A moda é mais ou menos mundial, a ponto de Santi Santamaría acusar uma certa “renovação” culinária de ser a aparência de um processo que se resume a rebatizar pratos. Renovações nominalistas.
Se formos a Escoffier (sempre ele!) encontraremos vários clássicos seus batizados em homenagem a clientes ou pessoas que admirava: pêche Melba; poire Belle Helene; fraises à la Sarah Berhardt; la poularde Sainte-Alliance. Ele odiou quando o New York Time disse que “Pêche Melba é o nome feudal para o nosso democrático sundae”. Não conseguia ver a relação entre uma coisa e outra. E havia se apagado sua homenagem à diva Nellie Melba que ele conheceu em 1893 no Savory, quando ela fazia uma temporada no Covent Garden.
Alguns dos seus pratos duraram bastante, apesar de degenerados. Como a lagosta a Thermidor. Eram nomes elitizados, que exigiam familiaridade, isto é, não eram para um “cidadão comum” como diria Lula.

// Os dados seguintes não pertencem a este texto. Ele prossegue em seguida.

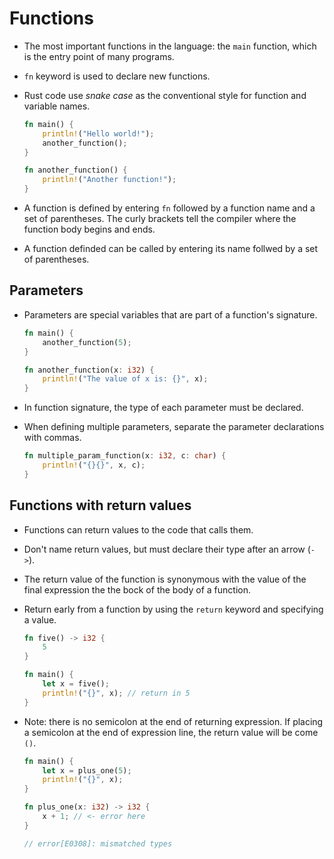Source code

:# Functions

- The most important functions in the language: the `main` function, which is the entry point of many programs.
- `fn` keyword is used to declare new functions.
- Rust code use *snake case* as the conventional style for function and variable names.

    ```Rust
    fn main() {
        println!("Hello world!");
        another_function();
    }

    fn another_function() {
        println!("Another function!");
    }
    ```

- A function is defined by entering `fn` followed by a function name and a set of parentheses. The curly brackets tell the compiler where the function body begins and ends.
- A function definded can be called by entering its name follwed by a set of parentheses.

## Parameters

- Parameters are special variables that are part of a function's signature.

    ```Rust
    fn main() {
        another_function(5);
    }

    fn another_function(x: i32) {
        println!("The value of x is: {}", x);
    }
    ```

- In function signature, the type of each parameter must be declared.
- When defining multiple parameters, separate the parameter declarations with commas.

    ```Rust
    fn multiple_param_function(x: i32, c: char) {
        println!("{}{}", x, c);
    }
    ```

## Functions with return values

- Functions can return values to the code that calls them.
- Don't name return values, but must declare their type after an arrow (`->`).
- The return value of the function is synonymous with the value of the final expression the the bock of the body of a function.
- Return early from a function by using the `return` keyword and specifying a value.

    ```Rust
    fn five() -> i32 {
        5
    }

    fn main() {
        let x = five();
        println!("{}", x); // return in 5
    }
    ```

- Note: there is no semicolon at the end of returning expression. If placing a semicolon at the end of expression line, the return value will be come `()`.

    ```Rust
    fn main() {
        let x = plus_one(5);
        println!("{}", x);
    }

    fn plus_one(x: i32) -> i32 {
        x + 1; // <- error here
    }

    // error[E0308]: mismatched types
    ```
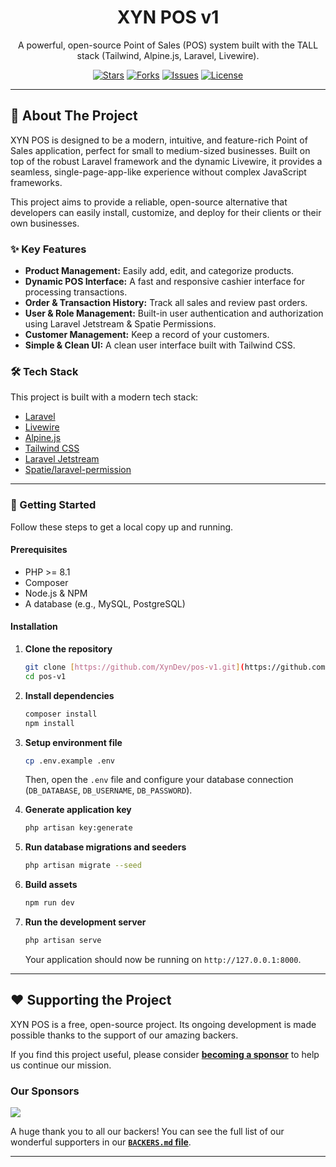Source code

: <div align="center">
  <h1 align="center">XYN POS v1</h1>
  <p align="center">
    A powerful, open-source Point of Sales (POS) system built with the TALL stack (Tailwind, Alpine.js, Laravel, Livewire).
  </p>

  <p align="center">
    <a href="https://github.com/XynDev/pos-v1/stargazers"><img src="https://img.shields.io/github/stars/XynDev/pos-v1?style=for-the-badge" alt="Stars"></a>
    <a href="https://github.com/XynDev/pos-v1/network/members"><img src="https://img.shields.io/github/forks/XynDev/pos-v1?style=for-the-badge" alt="Forks"></a>
    <a href="https://github.com/XynDev/pos-v1/issues"><img src="https://img.shields.io/github/issues/XynDev/pos-v1?style=for-the-badge" alt="Issues"></a>
    <a href="https://github.com/XynDev/pos-v1/blob/main/LICENSE"><img src="https://img.shields.io/github/license/XynDev/pos-v1?style=for-the-badge" alt="License"></a>
  </p>
</div>

---

## 🎯 About The Project

XYN POS is designed to be a modern, intuitive, and feature-rich Point of Sales application, perfect for small to medium-sized businesses. Built on top of the robust Laravel framework and the dynamic Livewire, it provides a seamless, single-page-app-like experience without complex JavaScript frameworks.

This project aims to provide a reliable, open-source alternative that developers can easily install, customize, and deploy for their clients or their own businesses.

### ✨ Key Features

* **Product Management:** Easily add, edit, and categorize products.
* **Dynamic POS Interface:** A fast and responsive cashier interface for processing transactions.
* **Order & Transaction History:** Track all sales and review past orders.
* **User & Role Management:** Built-in user authentication and authorization using Laravel Jetstream & Spatie Permissions.
* **Customer Management:** Keep a record of your customers.
* **Simple & Clean UI:** A clean user interface built with Tailwind CSS.

### 🛠️ Tech Stack

This project is built with a modern tech stack:
* [Laravel](https://laravel.com/)
* [Livewire](https://laravel-livewire.com/)
* [Alpine.js](https://alpinejs.dev/)
* [Tailwind CSS](https://tailwindcss.com/)
* [Laravel Jetstream](https://jetstream.laravel.com/)
* [Spatie/laravel-permission](https://spatie.be/docs/laravel-permission/v1/introduction)

---

### 🚀 Getting Started

Follow these steps to get a local copy up and running.

#### Prerequisites
* PHP >= 8.1
* Composer
* Node.js & NPM
* A database (e.g., MySQL, PostgreSQL)

#### Installation

1.  **Clone the repository**
    ```sh
    git clone [https://github.com/XynDev/pos-v1.git](https://github.com/XynDev/pos-v1.git)
    cd pos-v1
    ```

2.  **Install dependencies**
    ```sh
    composer install
    npm install
    ```

3.  **Setup environment file**
    ```sh
    cp .env.example .env
    ```
    Then, open the `.env` file and configure your database connection (`DB_DATABASE`, `DB_USERNAME`, `DB_PASSWORD`).

4.  **Generate application key**
    ```sh
    php artisan key:generate
    ```

5.  **Run database migrations and seeders**
    ```sh
    php artisan migrate --seed
    ```

6.  **Build assets**
    ```sh
    npm run dev
    ```

7.  **Run the development server**
    ```sh
    php artisan serve
    ```
    Your application should now be running on `http://127.0.0.1:8000`.

---

## ❤️ Supporting the Project

XYN POS is a free, open-source project. Its ongoing development is made possible thanks to the support of our amazing backers.

If you find this project useful, please consider [**becoming a sponsor**](https://github.com/sponsors/XynDev) to help us continue our mission.

### Our Sponsors

<a href="https://github.com/sponsors/XynDev"><img src="https://opencollective.com/laradock/sponsors.svg?width=890"></a>

A huge thank you to all our backers! You can see the full list of our wonderful supporters in our [**`BACKERS.md` file**](BACKERS.md).

---

##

Como o francês é o idioma da gastronomia clássica, os nomes fakes proliferaram. Como o norte-americano petit gâteau. Para quem sabe francês, um bolo pequeno. Quando foi criado nos EUA, nos anos 90, era só de chocolate. Hoje pode ser de diversos ingredientes, de sorte que pouca coisa de útil sabemos.
À época do Danton, nos divertíamos criando nomes de pratos. Pintade Lévi-Strauss. Era uma angola à cabidela, barbarizada com adição de creme de leite para disfarçar o sangue. Imaginamos o antropólogo deambulando pelo Brasil central, comendo angola e com saudades do creme de leite... Além disso, era super pedante. Mas o público, muito intelectualizado, entendia o recado. Para os que não entendiam, sob a linha do nome do prato em francês sempre havia uma explicação em português; em geral descrição dos principais ingredientes. Era uma época de transição.
Hoje os pratos perderam o nome evocativo de fantasia. Difunde-se uma linguagem de cardápio onde predomina, sobre a fantasia, a descrição que se pretende “objetiva”. Os clientes se dão por contentes quando o que é descrito é entregue à mesa. O cardápio é julgado pela “correspondência” com o real.
Então encontramos: patê artesanal de fígado de frango orgânico; cordeiro assado no forno a lenha; sorvete de chocolate Valrhona; salada verde orgânica com lâminas de parmesão; creme de feijão branco com camarões grelhados e perfumados ao pesto genovese; filé suíno com batatas ao forno com creme e queijo – e assim por diante.
Por trás da intenção descritiva, certas palavras e expressões se tornaram verdadeiros mantras da gastronomia atual: orgânico, natural, lâminas, perfumado, forno a lenha, baixa temperatura, suíno (em vez de porco), etc.
Como nos nomes escoffianos se insinuava o aristocratismo do comer, agora é toda uma idéia de ruralidade, de respeito à naturalidade das coisas, de delicadeza, de sustentabilidade e modernidade, que se dispõe à mesa para degustação de um público urbano ávido de vínculos com realidades mais simples e "puras", interessado por informações técnicas precisas. Co-partícipes da modernidade à mesa.
Sem compreender que as raízes dessas palavras são as ideologias nutricionais e estéticas que habitam a alma dos clientes, nunca se atingirá o real significado das frases adotadas nos cardápios para designar os pratos servidos.